In comparison, Pakistan and Sri Lanka record revenue-to-GDP ratios of 12 per cent and 13.68 per cent, respectively.

Bhutan’s ratio stands at 26.97 per cent, highlighting the gap in revenue mobilisation within the region.

Globally, a tax-to-GDP ratio of around 15 per cent is widely considered a minimum benchmark for ensuring adequate public spending capacity and economic stability.

The report attributed the weak revenue performance to a combination of factors, including a narrow tax base, dominance of the informal sector, extensive tax exemptions and holidays, weak enforcement, and heavy reliance on indirect taxation.

It further noted that a lack of trust in public institutions due to perceived corruption has also weakened tax compliance, as citizens remain reluctant to pay taxes without visible improvements in public services.

Due to the country’s low revenue-to-GDP ratio, the government’s fiscal space has remained limited over the years, affecting investment in health and education.

The report said Bangladesh continues to underperform in human capital development due to long-standing underinvestment in key social sectors.
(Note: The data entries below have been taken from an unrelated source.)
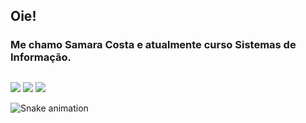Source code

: ## Oie!

### Me chamo Samara Costa e atualmente curso Sistemas de Informação.
  
  ##
 
<div> 
  <a href="https://www.instagram.com/samaraaae/" target="_blank"><img src="https://img.shields.io/badge/-Instagram-%23E4405F?style=for-the-badge&logo=instagram&logoColor=white" target="_blank"></a>
  <a href = "mailto:samara.emilly2013@gmail.com"><img src="https://img.shields.io/badge/-Gmail-%23333?style=for-the-badge&logo=gmail&logoColor=white" target="_blank"></a>
  <a href="www.linkedin.com/in/smaracosta" target="_blank"><img src="https://img.shields.io/badge/-LinkedIn-%230077B5?style=for-the-badge&logo=linkedin&logoColor=white" target="_blank"></a> 
 
  ![Snake animation](https://github.com/smaracosta/smaracosta/blob/output/github-contribution-grid-snake.svg)
 
</div>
Expanding the tax base remains the most critical reform priority, with large parts of the economy still outside the formal tax net, including rural markets and peri-urban business hubs, according to the report.

In addition, it highlighted the need to strengthen direct taxation, improve land valuation reporting, and expand digital tax systems to reduce evasion and improve efficiency.

Globally, countries such as Austria, Denmark, Finland and Norway collect over 50 per cent of GDP in revenue, while more than 70 developing economies remain below the 15 per cent benchmark, reflecting widespread fiscal constraints across the developing world.